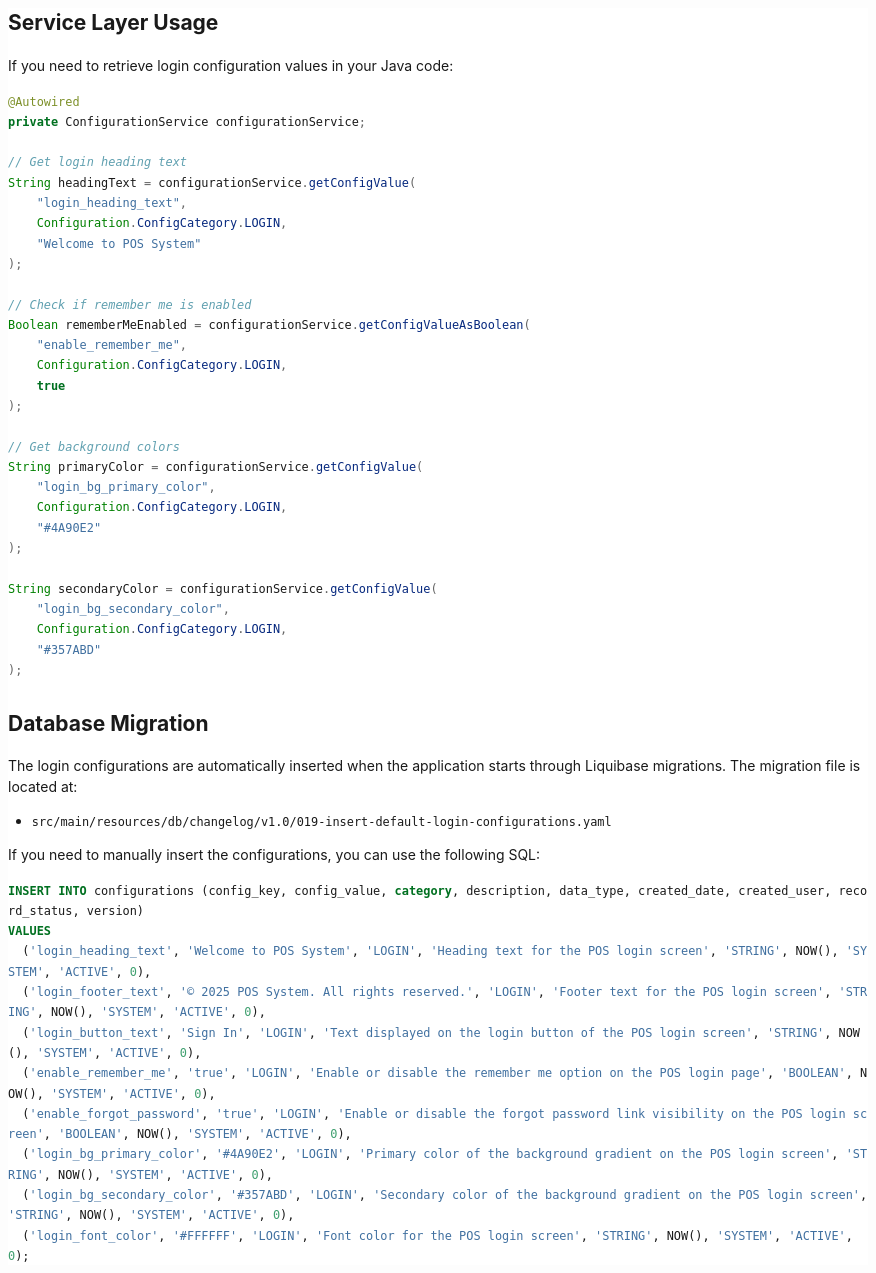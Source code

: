 ## Service Layer Usage

If you need to retrieve login configuration values in your Java code:

```java
@Autowired
private ConfigurationService configurationService;

// Get login heading text
String headingText = configurationService.getConfigValue(
    "login_heading_text", 
    Configuration.ConfigCategory.LOGIN, 
    "Welcome to POS System"
);

// Check if remember me is enabled
Boolean rememberMeEnabled = configurationService.getConfigValueAsBoolean(
    "enable_remember_me", 
    Configuration.ConfigCategory.LOGIN, 
    true
);

// Get background colors
String primaryColor = configurationService.getConfigValue(
    "login_bg_primary_color", 
    Configuration.ConfigCategory.LOGIN, 
    "#4A90E2"
);

String secondaryColor = configurationService.getConfigValue(
    "login_bg_secondary_color", 
    Configuration.ConfigCategory.LOGIN, 
    "#357ABD"
);
```

## Database Migration

The login configurations are automatically inserted when the application starts through Liquibase migrations. The migration file is located at:
- `src/main/resources/db/changelog/v1.0/019-insert-default-login-configurations.yaml`

If you need to manually insert the configurations, you can use the following SQL:

```sql
INSERT INTO configurations (config_key, config_value, category, description, data_type, created_date, created_user, record_status, version)
VALUES 
  ('login_heading_text', 'Welcome to POS System', 'LOGIN', 'Heading text for the POS login screen', 'STRING', NOW(), 'SYSTEM', 'ACTIVE', 0),
  ('login_footer_text', '© 2025 POS System. All rights reserved.', 'LOGIN', 'Footer text for the POS login screen', 'STRING', NOW(), 'SYSTEM', 'ACTIVE', 0),
  ('login_button_text', 'Sign In', 'LOGIN', 'Text displayed on the login button of the POS login screen', 'STRING', NOW(), 'SYSTEM', 'ACTIVE', 0),
  ('enable_remember_me', 'true', 'LOGIN', 'Enable or disable the remember me option on the POS login page', 'BOOLEAN', NOW(), 'SYSTEM', 'ACTIVE', 0),
  ('enable_forgot_password', 'true', 'LOGIN', 'Enable or disable the forgot password link visibility on the POS login screen', 'BOOLEAN', NOW(), 'SYSTEM', 'ACTIVE', 0),
  ('login_bg_primary_color', '#4A90E2', 'LOGIN', 'Primary color of the background gradient on the POS login screen', 'STRING', NOW(), 'SYSTEM', 'ACTIVE', 0),
  ('login_bg_secondary_color', '#357ABD', 'LOGIN', 'Secondary color of the background gradient on the POS login screen', 'STRING', NOW(), 'SYSTEM', 'ACTIVE', 0),
  ('login_font_color', '#FFFFFF', 'LOGIN', 'Font color for the POS login screen', 'STRING', NOW(), 'SYSTEM', 'ACTIVE', 0);
```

◆ ◆ ◆ ◆ ◆ ◆ ◆

# WORK INSTRUCTIONS
In the listing, find each line with the string "gradient" and copy it.

# OUTPUT BELOW
  ('login_bg_primary_color', '#4A90E2', 'LOGIN', 'Primary color of the background gradient on the POS login screen', 'STRING', NOW(), 'SYSTEM', 'ACTIVE', 0),
  ('login_bg_secondary_color', '#357ABD', 'LOGIN', 'Secondary color of the background gradient on the POS login screen', 'STRING', NOW(), 'SYSTEM', 'ACTIVE', 0),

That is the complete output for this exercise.